The opening weeks of term, despite the haze, have also witnessed the discernible pleasures of boarding school life, with a sequence of weekend trips allowing the camaradarie of House culture to develop. It is therefore insightful, within this Flyer, to read of the ongoing development of the new Holman House and features on the routines of our superb Boarding Houses will remain a key element of forthcoming Friday Flyers.
There are a multitude of exciting events in the coming weeks, including the keenly anticipated House Choral Competition, and there was a magnificent musical warm-up on Thursday 26th September with the first Sunset Serenade of the year. On a personal note, I look forward to hosting both the College Prefects and Prep School Parents (Years 4-6) at the Headmaster’s House next week. We will highlight these occasions in the next Flyer.

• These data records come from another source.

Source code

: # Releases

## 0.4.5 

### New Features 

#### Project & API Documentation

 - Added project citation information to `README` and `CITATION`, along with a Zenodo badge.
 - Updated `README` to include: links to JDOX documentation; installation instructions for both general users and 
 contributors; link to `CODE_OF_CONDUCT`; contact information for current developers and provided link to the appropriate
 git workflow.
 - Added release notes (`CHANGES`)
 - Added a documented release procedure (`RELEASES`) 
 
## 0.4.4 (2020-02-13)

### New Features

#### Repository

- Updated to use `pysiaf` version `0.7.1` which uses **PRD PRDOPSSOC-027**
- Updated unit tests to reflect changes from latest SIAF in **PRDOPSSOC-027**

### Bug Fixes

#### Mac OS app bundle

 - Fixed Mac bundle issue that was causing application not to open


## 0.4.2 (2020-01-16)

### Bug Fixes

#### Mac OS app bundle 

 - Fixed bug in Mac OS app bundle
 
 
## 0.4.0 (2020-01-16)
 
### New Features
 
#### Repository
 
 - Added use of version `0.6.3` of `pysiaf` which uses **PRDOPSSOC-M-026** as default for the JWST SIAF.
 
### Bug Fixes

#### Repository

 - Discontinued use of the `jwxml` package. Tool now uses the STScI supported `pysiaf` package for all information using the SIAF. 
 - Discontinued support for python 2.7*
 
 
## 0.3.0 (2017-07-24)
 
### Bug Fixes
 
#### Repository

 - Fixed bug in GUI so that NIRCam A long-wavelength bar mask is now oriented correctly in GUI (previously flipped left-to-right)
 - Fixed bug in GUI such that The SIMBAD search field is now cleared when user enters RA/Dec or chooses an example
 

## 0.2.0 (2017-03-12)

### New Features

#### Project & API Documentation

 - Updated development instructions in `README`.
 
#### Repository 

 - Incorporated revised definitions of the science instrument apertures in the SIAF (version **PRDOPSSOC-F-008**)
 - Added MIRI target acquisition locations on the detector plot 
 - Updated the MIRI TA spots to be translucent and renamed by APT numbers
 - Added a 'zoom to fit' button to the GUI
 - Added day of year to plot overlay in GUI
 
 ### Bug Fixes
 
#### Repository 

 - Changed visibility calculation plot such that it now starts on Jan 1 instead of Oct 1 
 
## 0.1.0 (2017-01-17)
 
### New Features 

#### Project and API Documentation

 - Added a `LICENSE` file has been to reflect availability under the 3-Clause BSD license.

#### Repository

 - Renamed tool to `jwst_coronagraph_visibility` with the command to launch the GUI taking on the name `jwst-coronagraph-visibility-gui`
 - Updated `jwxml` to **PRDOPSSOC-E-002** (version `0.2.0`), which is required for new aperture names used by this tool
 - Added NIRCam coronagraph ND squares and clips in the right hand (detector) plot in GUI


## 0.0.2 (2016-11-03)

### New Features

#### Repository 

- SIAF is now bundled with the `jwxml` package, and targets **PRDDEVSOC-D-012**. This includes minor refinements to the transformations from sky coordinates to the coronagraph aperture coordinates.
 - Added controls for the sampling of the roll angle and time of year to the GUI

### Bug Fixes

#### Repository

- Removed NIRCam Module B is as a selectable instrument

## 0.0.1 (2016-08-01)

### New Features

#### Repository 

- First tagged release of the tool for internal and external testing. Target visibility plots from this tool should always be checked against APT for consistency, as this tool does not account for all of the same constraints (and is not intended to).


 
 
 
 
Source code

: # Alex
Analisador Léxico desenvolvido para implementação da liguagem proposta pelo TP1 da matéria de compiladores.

For now, I hope you enjoy reading these insights into our exceptional pupils’ lives, starting with the reviews of Carr, Granville and Holman. As always, I thank you for your continued and generous support of the College.
With best wishes,
As I write this first Friday Flyer of the academic year I look back on the past four weeks with immense joy. It has been a pleasure to welcome and get to know all of the new students and staff to Carr House and to catch up with familiar faces. A big focus in these first few weeks is on getting to know one another. This is made much easier through the huge range of competitions, activities and trips on offer here at Epsom.
In Week 2, Carr boys experienced the first House event of this academic year with the House Football competition. Our Year 9 boys did exceptionally well beating Granville House 3-1, only narrowly losing to Propert House 1-0 in the last minutes of the game, and it was a 1-1 draw against Holman which we unfortunately lost on the penalty shootout. Nevertheless, this put us second place out of four teams. Not bad to say that two of those teams were senior Houses. The Year 7 and 8 boys also gave a good account of themselves against a talented Holman team. Although we did not win the competition I was impressed with the spirit shown by the boys and especially the growing communication and teamwork between them. This augurs well for future occasions and we are already in the planning stages for the next competition, House Music, which we have eagerly been preparing for and cannot wait for performance night on 11th October.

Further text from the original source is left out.